- Opening Delimiter -
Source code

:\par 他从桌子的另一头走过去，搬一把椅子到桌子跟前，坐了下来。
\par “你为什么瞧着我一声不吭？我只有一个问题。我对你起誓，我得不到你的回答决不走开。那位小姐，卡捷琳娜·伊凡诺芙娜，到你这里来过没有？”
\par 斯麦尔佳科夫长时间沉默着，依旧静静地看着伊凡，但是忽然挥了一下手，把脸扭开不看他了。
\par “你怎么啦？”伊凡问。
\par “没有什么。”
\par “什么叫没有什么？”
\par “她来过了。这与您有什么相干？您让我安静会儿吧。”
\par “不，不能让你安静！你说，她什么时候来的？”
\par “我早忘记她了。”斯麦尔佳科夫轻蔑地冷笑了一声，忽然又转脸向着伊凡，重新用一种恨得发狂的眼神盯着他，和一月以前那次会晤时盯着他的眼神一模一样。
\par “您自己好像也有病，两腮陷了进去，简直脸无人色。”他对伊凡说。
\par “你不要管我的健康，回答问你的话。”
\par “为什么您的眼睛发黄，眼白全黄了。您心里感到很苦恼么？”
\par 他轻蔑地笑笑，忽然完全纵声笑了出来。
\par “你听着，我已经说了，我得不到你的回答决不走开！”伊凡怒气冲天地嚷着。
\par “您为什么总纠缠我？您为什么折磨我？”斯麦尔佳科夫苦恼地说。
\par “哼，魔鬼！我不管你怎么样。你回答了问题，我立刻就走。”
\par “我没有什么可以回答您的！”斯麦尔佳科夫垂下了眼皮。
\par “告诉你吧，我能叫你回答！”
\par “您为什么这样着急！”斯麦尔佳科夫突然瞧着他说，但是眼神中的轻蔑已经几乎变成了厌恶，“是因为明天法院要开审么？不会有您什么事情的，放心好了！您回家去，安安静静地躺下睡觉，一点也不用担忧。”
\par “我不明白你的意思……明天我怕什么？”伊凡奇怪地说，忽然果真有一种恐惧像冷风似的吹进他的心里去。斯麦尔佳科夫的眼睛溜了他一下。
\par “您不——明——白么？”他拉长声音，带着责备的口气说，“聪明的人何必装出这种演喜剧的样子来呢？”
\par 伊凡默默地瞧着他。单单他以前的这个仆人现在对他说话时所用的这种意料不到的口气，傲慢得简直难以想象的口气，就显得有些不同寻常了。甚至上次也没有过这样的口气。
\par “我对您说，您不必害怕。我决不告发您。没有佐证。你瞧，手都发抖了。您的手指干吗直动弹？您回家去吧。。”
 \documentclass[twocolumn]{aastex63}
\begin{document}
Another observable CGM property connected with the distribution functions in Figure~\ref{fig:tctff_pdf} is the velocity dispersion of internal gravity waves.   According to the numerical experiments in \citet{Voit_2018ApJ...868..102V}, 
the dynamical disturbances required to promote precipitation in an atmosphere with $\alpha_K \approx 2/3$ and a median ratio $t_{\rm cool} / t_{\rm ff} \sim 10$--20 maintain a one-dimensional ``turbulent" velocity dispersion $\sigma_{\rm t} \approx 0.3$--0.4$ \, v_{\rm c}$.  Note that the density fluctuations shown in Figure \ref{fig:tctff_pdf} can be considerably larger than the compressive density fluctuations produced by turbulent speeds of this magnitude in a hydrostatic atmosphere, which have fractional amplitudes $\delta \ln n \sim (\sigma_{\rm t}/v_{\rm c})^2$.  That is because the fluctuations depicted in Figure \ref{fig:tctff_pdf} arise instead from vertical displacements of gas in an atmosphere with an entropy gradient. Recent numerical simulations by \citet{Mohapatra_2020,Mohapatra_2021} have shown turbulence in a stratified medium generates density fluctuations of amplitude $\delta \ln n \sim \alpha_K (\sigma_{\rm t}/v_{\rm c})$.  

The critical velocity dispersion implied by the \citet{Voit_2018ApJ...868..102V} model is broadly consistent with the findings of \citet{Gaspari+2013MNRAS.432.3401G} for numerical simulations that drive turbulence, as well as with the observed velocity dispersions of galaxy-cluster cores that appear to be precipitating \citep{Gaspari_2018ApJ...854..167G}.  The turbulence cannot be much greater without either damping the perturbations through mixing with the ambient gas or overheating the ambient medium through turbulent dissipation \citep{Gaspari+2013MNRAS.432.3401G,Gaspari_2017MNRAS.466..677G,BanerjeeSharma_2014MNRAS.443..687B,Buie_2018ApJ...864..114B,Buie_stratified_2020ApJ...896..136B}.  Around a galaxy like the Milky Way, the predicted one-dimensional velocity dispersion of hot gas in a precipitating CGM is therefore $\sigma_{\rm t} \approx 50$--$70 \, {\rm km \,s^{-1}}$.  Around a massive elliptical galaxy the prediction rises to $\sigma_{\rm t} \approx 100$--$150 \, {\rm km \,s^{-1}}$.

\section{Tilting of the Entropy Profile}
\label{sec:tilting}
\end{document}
- Closing Delimiter -
▶ ACTION ITEM
Print only the lines from the top of the data above down to the line holding "Another observable CGM", inclusive.

▶ TASK RESPONSE
Source code

:\par 他从桌子的另一头走过去，搬一把椅子到桌子跟前，坐了下来。
\par “你为什么瞧着我一声不吭？我只有一个问题。我对你起誓，我得不到你的回答决不走开。那位小姐，卡捷琳娜·伊凡诺芙娜，到你这里来过没有？”
\par 斯麦尔佳科夫长时间沉默着，依旧静静地看着伊凡，但是忽然挥了一下手，把脸扭开不看他了。
\par “你怎么啦？”伊凡问。
\par “没有什么。”
\par “什么叫没有什么？”
\par “她来过了。这与您有什么相干？您让我安静会儿吧。”
\par “不，不能让你安静！你说，她什么时候来的？”
\par “我早忘记她了。”斯麦尔佳科夫轻蔑地冷笑了一声，忽然又转脸向着伊凡，重新用一种恨得发狂的眼神盯着他，和一月以前那次会晤时盯着他的眼神一模一样。
\par “您自己好像也有病，两腮陷了进去，简直脸无人色。”他对伊凡说。
\par “你不要管我的健康，回答问你的话。”
\par “为什么您的眼睛发黄，眼白全黄了。您心里感到很苦恼么？”
\par 他轻蔑地笑笑，忽然完全纵声笑了出来。
\par “你听着，我已经说了，我得不到你的回答决不走开！”伊凡怒气冲天地嚷着。
\par “您为什么总纠缠我？您为什么折磨我？”斯麦尔佳科夫苦恼地说。
\par “哼，魔鬼！我不管你怎么样。你回答了问题，我立刻就走。”
\par “我没有什么可以回答您的！”斯麦尔佳科夫垂下了眼皮。
\par “告诉你吧，我能叫你回答！”
\par “您为什么这样着急！”斯麦尔佳科夫突然瞧着他说，但是眼神中的轻蔑已经几乎变成了厌恶，“是因为明天法院要开审么？不会有您什么事情的，放心好了！您回家去，安安静静地躺下睡觉，一点也不用担忧。”
\par “我不明白你的意思……明天我怕什么？”伊凡奇怪地说，忽然果真有一种恐惧像冷风似的吹进他的心里去。斯麦尔佳科夫的眼睛溜了他一下。
\par “您不——明——白么？”他拉长声音，带着责备的口气说，“聪明的人何必装出这种演喜剧的样子来呢？”
\par 伊凡默默地瞧着他。单单他以前的这个仆人现在对他说话时所用的这种意料不到的口气，傲慢得简直难以想象的口气，就显得有些不同寻常了。甚至上次也没有过这样的口气。
\par “我对您说，您不必害怕。我决不告发您。没有佐证。你瞧，手都发抖了。您的手指干吗直动弹？您回家去吧。。”
 \documentclass[twocolumn]{aastex63}
\begin{document}
Another observable CGM property connected with the distribution functions in Figure~\ref{fig:tctff_pdf} is the velocity dispersion of internal gravity waves.   According to the numerical experiments in \citet{Voit_2018ApJ...868..102V}, 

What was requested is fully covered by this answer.